Quizá la cuestión que nos diferencia de los millonarios es, lejos del dinero, el tipo de información que tenemos sobre el mercado financiero, sectores o negocios específicos. Es claro que pertenecer al círculo de los negocios tiene la ventaja de que la información puede llegar primero a ti o puedes disponer de especialistas que se dediquen a mantenerte al tanto de las tendencias más recientes sobre cualquier mercado. Para los mortales, generalmente la información llega a veces con un considerable retraso, limitando los beneficios potenciales de una buena inversión. O eso es lo que generalmente todos pensaríamos, sin embargo, en la actual era de la información, las redes sociales y, en específico, las redes que transmiten la información económico-financiera, permiten que la brecha de tiempo en que el público inversionista (especializado y no especializado) se entere de las noticias importantes en realidad sea mínima. Gracias a esto, tanto el inversor como el trader actualmente pueden sacar provecho de las nuevas oportunidades en el mercado financiero.

Hablando esta vez propiamente del dinero, un inversionista bien informado estará preparado siempre para destinar los recursos necesarios en cuanto una buena oportunidad se presente, lo cual no necesariamente significa que ponga todo su capital en una sola inversión.

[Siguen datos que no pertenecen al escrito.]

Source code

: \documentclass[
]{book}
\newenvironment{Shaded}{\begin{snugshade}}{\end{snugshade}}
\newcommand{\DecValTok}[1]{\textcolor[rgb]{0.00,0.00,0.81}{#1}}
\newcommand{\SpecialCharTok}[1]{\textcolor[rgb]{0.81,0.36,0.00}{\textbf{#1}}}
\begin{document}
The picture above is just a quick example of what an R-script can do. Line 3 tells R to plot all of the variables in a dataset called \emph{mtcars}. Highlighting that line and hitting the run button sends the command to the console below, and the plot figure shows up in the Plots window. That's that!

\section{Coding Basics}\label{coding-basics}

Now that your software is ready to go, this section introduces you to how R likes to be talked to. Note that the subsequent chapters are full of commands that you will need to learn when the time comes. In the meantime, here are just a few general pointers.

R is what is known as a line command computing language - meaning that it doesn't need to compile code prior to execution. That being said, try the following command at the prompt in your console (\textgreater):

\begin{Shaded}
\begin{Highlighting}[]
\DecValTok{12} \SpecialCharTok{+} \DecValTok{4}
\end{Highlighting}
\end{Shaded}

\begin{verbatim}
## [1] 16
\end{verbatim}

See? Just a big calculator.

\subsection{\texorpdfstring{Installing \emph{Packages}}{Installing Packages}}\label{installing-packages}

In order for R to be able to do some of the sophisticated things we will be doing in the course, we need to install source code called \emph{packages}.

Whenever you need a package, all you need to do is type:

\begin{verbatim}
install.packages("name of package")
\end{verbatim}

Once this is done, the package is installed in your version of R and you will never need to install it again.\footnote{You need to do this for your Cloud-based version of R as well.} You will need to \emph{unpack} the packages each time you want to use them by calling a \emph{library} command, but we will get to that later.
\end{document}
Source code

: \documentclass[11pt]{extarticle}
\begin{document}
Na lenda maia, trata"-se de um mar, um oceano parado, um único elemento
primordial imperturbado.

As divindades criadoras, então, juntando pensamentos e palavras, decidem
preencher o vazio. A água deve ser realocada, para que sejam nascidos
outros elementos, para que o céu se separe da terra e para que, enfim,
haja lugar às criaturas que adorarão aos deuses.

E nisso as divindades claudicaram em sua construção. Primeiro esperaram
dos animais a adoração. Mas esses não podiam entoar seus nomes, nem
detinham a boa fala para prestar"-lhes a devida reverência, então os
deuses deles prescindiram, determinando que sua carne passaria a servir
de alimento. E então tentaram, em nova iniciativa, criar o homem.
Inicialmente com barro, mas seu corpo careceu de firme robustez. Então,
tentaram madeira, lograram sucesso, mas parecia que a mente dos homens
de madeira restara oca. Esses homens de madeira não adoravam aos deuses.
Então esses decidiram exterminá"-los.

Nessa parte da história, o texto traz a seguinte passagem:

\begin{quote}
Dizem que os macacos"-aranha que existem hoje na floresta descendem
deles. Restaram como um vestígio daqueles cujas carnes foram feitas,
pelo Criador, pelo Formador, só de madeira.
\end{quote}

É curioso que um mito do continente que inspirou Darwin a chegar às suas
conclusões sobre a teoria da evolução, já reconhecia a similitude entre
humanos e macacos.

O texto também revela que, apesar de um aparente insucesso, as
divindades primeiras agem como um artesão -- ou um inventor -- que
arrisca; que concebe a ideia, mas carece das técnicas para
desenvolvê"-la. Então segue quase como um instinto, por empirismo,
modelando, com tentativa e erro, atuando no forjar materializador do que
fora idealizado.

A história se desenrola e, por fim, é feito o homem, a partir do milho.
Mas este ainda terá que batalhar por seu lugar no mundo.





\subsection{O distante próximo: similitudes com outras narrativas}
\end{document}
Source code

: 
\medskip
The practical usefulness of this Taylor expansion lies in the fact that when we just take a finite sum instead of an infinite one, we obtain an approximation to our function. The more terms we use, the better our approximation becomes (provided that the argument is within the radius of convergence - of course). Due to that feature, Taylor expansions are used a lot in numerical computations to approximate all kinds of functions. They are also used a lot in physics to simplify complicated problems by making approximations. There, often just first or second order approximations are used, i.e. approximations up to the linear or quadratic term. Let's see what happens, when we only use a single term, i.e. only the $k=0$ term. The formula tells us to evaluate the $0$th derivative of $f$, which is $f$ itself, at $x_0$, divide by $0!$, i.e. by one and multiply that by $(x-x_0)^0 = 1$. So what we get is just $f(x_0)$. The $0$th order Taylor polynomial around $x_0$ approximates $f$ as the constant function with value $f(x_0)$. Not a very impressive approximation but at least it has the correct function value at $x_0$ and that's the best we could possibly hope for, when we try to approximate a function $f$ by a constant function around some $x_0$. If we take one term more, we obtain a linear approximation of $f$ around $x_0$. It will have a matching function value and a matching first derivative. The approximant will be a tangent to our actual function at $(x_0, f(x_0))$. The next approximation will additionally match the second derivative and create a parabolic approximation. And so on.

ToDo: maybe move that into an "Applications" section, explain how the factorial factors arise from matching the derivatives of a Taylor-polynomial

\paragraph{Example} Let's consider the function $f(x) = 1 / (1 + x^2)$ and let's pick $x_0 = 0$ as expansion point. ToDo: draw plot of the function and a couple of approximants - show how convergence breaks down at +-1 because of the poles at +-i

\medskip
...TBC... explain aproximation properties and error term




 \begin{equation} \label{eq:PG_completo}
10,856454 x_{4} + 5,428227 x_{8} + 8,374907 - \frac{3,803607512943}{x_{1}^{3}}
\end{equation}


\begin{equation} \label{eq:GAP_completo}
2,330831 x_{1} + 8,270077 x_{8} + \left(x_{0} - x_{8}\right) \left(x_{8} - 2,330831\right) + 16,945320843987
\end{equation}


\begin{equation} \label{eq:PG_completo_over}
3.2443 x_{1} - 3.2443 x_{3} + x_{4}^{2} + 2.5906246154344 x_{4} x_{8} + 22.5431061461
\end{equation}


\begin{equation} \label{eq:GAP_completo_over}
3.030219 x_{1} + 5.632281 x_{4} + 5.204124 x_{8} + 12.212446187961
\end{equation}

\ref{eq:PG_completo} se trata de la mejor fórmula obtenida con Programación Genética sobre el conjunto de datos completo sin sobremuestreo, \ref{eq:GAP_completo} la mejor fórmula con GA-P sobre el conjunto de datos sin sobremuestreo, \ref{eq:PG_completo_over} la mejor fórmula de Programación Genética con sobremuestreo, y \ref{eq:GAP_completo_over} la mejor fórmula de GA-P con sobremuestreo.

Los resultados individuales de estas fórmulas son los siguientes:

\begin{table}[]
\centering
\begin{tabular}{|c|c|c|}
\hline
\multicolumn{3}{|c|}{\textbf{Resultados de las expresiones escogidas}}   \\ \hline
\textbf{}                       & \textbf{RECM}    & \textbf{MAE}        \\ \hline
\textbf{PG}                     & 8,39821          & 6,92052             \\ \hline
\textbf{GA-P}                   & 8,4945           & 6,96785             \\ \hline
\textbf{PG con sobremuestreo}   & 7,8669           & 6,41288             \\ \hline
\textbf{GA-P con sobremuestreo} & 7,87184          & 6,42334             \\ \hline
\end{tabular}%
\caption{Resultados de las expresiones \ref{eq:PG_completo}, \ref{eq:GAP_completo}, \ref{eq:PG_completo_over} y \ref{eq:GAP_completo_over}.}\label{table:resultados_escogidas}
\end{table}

La razón de que un inversor no ponga todo su dinero en un solo negocio es simple: diversificación.

El inversor trata siempre de buscar diversas fuentes de ingreso, pero sobre todo fuentes estables a largo plazo. La visión de largo plazo es una de las cosas que diferencia al inversor del trader. Mientras que un inversor busca que su dinero genere más dinero, quizá sin ningún esfuerzo, el trader busca oportunidades a corto y mediano plazo, oportunidades que existen cuando los mercados oscilan por cuestiones fundamentales.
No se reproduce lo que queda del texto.